Мужик отпихивает с дороги легкую старушку и двигается к моему крыльцу. Два шага целых делает. А потом замирает. 
Я смотрю, как лицо его искажается сначала недоумением, непониманием, а затем осознанием происходящего и, наконец, диким, животным страхом, от которого хочешь завыть. А не можешь. 
- В моем дворе не плюют. - Негромко говорю я. - Вернись, прибери за собой. А потом уезжай отсюда. 
Тут я кошусь на Петровну, как всегда в таких ситуациях, осеняющую себя крестным знамением.

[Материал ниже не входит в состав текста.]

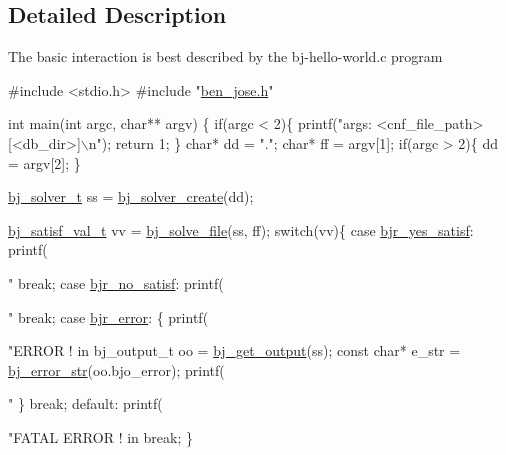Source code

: \subsection{Detailed Description}
The basic interaction is best described by the bj-\/hello-\/world.\+c program


\begin{DoxyCodeInclude}

\textcolor{preprocessor}{#include <stdio.h>}
\textcolor{preprocessor}{#include "\hyperlink{ben__jose_8h}{ben\_jose.h}"}

\textcolor{keywordtype}{int} main(\textcolor{keywordtype}{int} argc, \textcolor{keywordtype}{char}** argv)
\{
    \textcolor{keywordflow}{if}(argc < 2)\{
        printf(\textcolor{stringliteral}{"args: <cnf\_file\_path> [<db\_dir>]\(\backslash\)n"});
        \textcolor{keywordflow}{return} 1;
    \}
    \textcolor{keywordtype}{char}* dd = \textcolor{stringliteral}{"."};
    \textcolor{keywordtype}{char}* ff = argv[1];
    \textcolor{keywordflow}{if}(argc > 2)\{
        dd = argv[2];
    \}
    
    \hyperlink{ben__jose_8h_a3825fe3519107001ca4d0679f1d0a110}{bj\_solver\_t} ss = \hyperlink{ben__jose_8cpp_a3f6cb5e5aac2da12b2d475c81909becf}{bj\_solver\_create}(dd);
    
    \hyperlink{group__docgrp___a_p_i_ga9aba221730ab694a549d25ee1aa28c69}{bj\_satisf\_val\_t}  vv = \hyperlink{ben__jose_8cpp_a65eb23939cc4ae39654dbd93343580c8}{bj\_solve\_file}(ss, ff);
    \textcolor{keywordflow}{switch}(vv)\{
        \textcolor{keywordflow}{case} \hyperlink{ben__jose_8h_ga9aba221730ab694a549d25ee1aa28c69af4c1851202dc8838008241c2a527a069}{bjr\_yes\_satisf}:
            printf(\textcolor{stringliteral}{"%
            \textcolor{keywordflow}{break};
        \textcolor{keywordflow}{case} \hyperlink{ben__jose_8h_ga9aba221730ab694a549d25ee1aa28c69adc2a37bfd4482eb5167ebb9d47245e8b}{bjr\_no\_satisf}:
            printf(\textcolor{stringliteral}{"%
            \textcolor{keywordflow}{break};
        \textcolor{keywordflow}{case} \hyperlink{ben__jose_8h_ga9aba221730ab694a549d25ee1aa28c69a5cee678e06286f3dd31c2f8d60e88979}{bjr\_error}:
            \{
                printf(\textcolor{stringliteral}{"ERROR ! in %
                bj\_output\_t oo = \hyperlink{ben__jose_8cpp_a2685b092d0a891b280bc1895d1deaef1}{bj\_get\_output}(ss);
                \textcolor{keyword}{const} \textcolor{keywordtype}{char}* e\_str = \hyperlink{ben__jose_8cpp_ab6303f60ba14cddd8b534b40830df31d}{bj\_error\_str}(oo.bjo\_error);
                printf(\textcolor{stringliteral}{"%
            \}
            \textcolor{keywordflow}{break};
        \textcolor{keywordflow}{default}:
            printf(\textcolor{stringliteral}{"FATAL ERROR ! in %
            \textcolor{keywordflow}{break};
    \}
    
}}}}}
\end{DoxyCodeInclude}
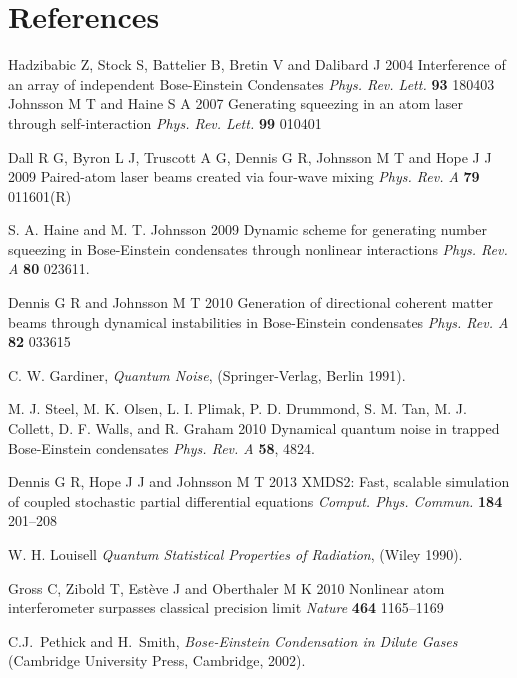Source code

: \documentclass{iopart}
\begin{document}
\section*{References}
\begin{thebibliography}{10}
 Hadzibabic Z, Stock S, Battelier B, Bretin V and Dalibard J 2004 Interference of an array of independent Bose-Einstein Condensates {\it Phys. Rev. Lett.} {\bf 93} 180403
 Johnsson M T and Haine S A 2007 Generating squeezing in an atom laser through self-interaction {\it Phys. Rev. Lett.} {\bf 99} 010401

 Dall R G, Byron L J, Truscott A G, Dennis G R, Johnsson M T and Hope J J 2009 Paired-atom laser beams created via four-wave mixing {\it Phys. Rev. A} {\bf 79} 011601(R)

 S. A. Haine and M. T. Johnsson 2009 Dynamic scheme for generating number squeezing in Bose-Einstein condensates
through nonlinear interactions \emph{Phys. Rev. A} {\bf 80} 023611.

 Dennis G R and Johnsson M T 2010 Generation of directional coherent matter beams through dynamical instabilities in Bose-Einstein condensates {\it Phys. Rev. A} {\bf 82} 033615

 C. W. Gardiner, \emph{Quantum Noise}, (Springer-Verlag, Berlin 1991).

 M. J. Steel, M. K. Olsen, L. I. Plimak, P. D. Drummond, S. M. Tan, M. J. Collett, D. F. Walls, and R. Graham 2010 Dynamical quantum noise in trapped Bose-Einstein condensates {\it Phys. Rev. A} {\bf 58}, 4824.

 Dennis G R, Hope J J and Johnsson M T 2013 XMDS2: Fast, scalable simulation of coupled stochastic partial
differential equations {\it Comput. Phys. Commun.} {\bf 184} 201--208

 W. H. Louisell \emph{Quantum Statistical Properties of Radiation}, (Wiley 1990).

 Gross C, Zibold T, Est{\`{e}}ve J and Oberthaler M K 2010 Nonlinear atom interferometer surpasses classical
precision limit {\it Nature} {\bf 464} 1165--1169

 C.J.~Pethick and H.~Smith, \emph{Bose-Einstein Condensation in Dilute Gases} (Cambridge University Press, Cambridge, 2002).

\end{thebibliography}
\end{document}

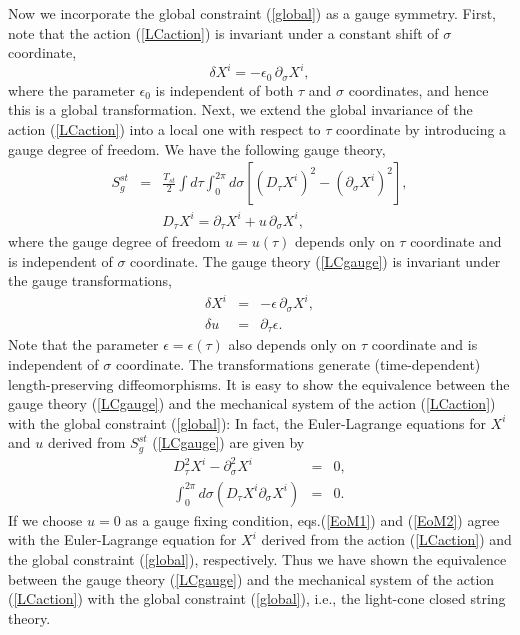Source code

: \documentclass[12pt,a4paper]{article}
\newcommand{\ptau}{\partial_\tau}
\newcommand{\psig}{\partial_\sigma}
\begin{document}
Now we incorporate the global constraint (\ref{global}) as a  gauge
symmetry. First, note that the action (\ref{LCaction}) is invariant
under a constant shift of $\sigma$ coordinate,
\begin{equation}
  \delta X^i=-\epsilon_0\,\psig X^i,
\end{equation}
where the parameter $\epsilon_0$ is independent of both $\tau$ and
$\sigma$ coordinates, and hence this is a global transformation.
Next, we extend the global invariance of the action (\ref{LCaction})
into a local one with respect to $\tau$ coordinate by introducing a
gauge degree of freedom. We have the following gauge theory,
\begin{eqnarray}
  S_g^{st}&=&\frac{T_{st}}{2}\int d\tau \int_0^{2\pi}d\sigma\left[
     (D_{\tau} X^i)^2-(\psig X^i)^2\right],\label{LCgauge}\\
  &&D_{\tau}X^i=\ptau X^i +u\,\psig X^i,\nonumber
\end{eqnarray}
where the gauge degree of freedom $u=u(\tau)$ depends only on $\tau$
coordinate and is independent of $\sigma$ coordinate. The gauge theory
(\ref{LCgauge}) is invariant under the gauge transformations,
\begin{eqnarray}
  \delta X^i&=&-\epsilon\,\psig X^i,\label{gtrans1}\\
  \delta u &=&\ptau\epsilon.\label{gtrans2}
\end{eqnarray}
Note that the parameter $\epsilon=\epsilon(\tau)$ also depends only on
$\tau$ coordinate and is independent of $\sigma$ coordinate.
The transformations generate (time-dependent) length-preserving
diffeomorphisms.
It is easy to show the equivalence between the gauge theory
(\ref{LCgauge}) and the mechanical system of the action (\ref{LCaction})
with the global constraint (\ref{global}): In fact, the Euler-Lagrange
equations for $X^i$ and $u$ derived from $S_g^{st}$ (\ref{LCgauge})
are given by
\begin{eqnarray}
  D_{\tau}^2X^i-\psig^2 X^i&=&0,\label{EoM1}\\
  \int_0^{2\pi}d\sigma (D_{\tau}X^i\psig X^i)&=&0\label{EoM2}.
\end{eqnarray}
If we choose $u=0$ as a gauge fixing condition, eqs.(\ref{EoM1}) and
(\ref{EoM2}) agree with the Euler-Lagrange equation for $X^i$ derived
from the action (\ref{LCaction}) and the global constraint
(\ref{global}), respectively.
Thus we have shown the equivalence between the gauge theory
(\ref{LCgauge}) and the mechanical system of the action
(\ref{LCaction}) with the global constraint (\ref{global}), i.e.,
the light-cone closed string theory.
\end{document}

Наивная, глупая вера. Ведь ни разу не помогало. А она все старается. 
- Не надо его, дочка, не надо, - шепчет она, просительно глядя на меня, - глупый он. 
- До стольки лет дожил, а ума не нажил. Значит, и учить бесполезно. И жалеть не стоит.
- Жалко все равно. Человек же. 
- Вот принесло тебя сюда сегодня ни свет ни заря, - с досадой выдыхаю я, чувствуя, как злость уходит, заменяясь какой-то печалью. Не сказать, чтоб светлой, но и не мрачной. - Ладно.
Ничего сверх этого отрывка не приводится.